Finally, your Facebook friends can see when you've spent a lazy Sunday binge-watching "Keeping Up With the Kardashians" on Netflix.
The video streaming service on Tuesday launched its first Facebook app. Users who choose to link their Netflix and Facebook accounts can share with their friends the titles of every movie and television show they watch.
On Netflix's site, users will be able to see which shows their Facebook friends have rated highly and what those friends have watched recently. On Facebook (, Netflix customers will also have the option to )share their viewing history on their News Feed.
Netflix users will be able to opt out of sharing titles they don't want others to see, including anything starring the Kardashians or other guilty pleasures. They'll also have the option to disable the Netflix-Facebook connection at any time.
All U.S. Netflix ( members will have access to the Facebook connection features by the end of this week, Netflix said. )
The partnership was hard won. Netflix spent over a year lobbying Congress to amend a 1988 law called the Video Privacy Protection Act that previously made such an app illegal in the United States. The VPPA had prohibited "a video tape service provider" from revealing customer information without the customer's written consent.
The vague pre-Internet language left open questions: Does Netflix count as "a video tape service provider"? Can written consent be obtained via the Internet?
Congress modernized the act in an amendment that was signed into law in January, paving the way for U.S. Netflix customers to share their viewing history on Facebook. Overseas Netflix users have had access to those features for quite some time.
VPPA has a quirky history: It rose from strange circumstances surrounding the failed Supreme Court nomination of Robert Bork.
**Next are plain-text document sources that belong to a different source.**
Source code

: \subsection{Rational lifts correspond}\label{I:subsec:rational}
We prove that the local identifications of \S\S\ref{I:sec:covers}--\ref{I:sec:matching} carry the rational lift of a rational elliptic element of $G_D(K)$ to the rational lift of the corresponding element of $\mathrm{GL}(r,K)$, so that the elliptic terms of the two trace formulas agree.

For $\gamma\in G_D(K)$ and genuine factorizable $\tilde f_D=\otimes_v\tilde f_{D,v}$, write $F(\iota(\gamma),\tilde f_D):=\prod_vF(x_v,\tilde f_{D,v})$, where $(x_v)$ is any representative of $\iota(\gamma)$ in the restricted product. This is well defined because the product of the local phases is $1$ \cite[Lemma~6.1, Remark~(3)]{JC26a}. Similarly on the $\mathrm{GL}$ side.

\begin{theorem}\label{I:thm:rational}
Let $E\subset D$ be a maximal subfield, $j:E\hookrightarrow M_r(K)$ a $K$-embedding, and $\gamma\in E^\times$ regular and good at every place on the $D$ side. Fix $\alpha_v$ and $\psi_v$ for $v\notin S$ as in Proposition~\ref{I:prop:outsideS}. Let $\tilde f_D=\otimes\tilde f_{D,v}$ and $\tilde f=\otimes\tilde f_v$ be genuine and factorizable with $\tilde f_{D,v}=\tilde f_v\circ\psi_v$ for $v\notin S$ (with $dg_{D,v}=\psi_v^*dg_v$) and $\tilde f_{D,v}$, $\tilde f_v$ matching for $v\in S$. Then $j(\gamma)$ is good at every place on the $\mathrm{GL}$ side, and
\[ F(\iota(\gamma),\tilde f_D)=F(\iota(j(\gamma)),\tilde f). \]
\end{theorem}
While Bork's nomination hearings were taking place in 1987, a freelance writer for the Washington City Paper talked a video store clerk into giving him Bork's rental history.
The writer, Michael Dolan, later wrote that he was proving a point: "Bork said Americans enjoy only those privacy protections conferred by legislation."
Bork's rentals were unremarkable, but the City Paper published the list anyway. Lawmakers freaked, and Congress passed VPPA soon after.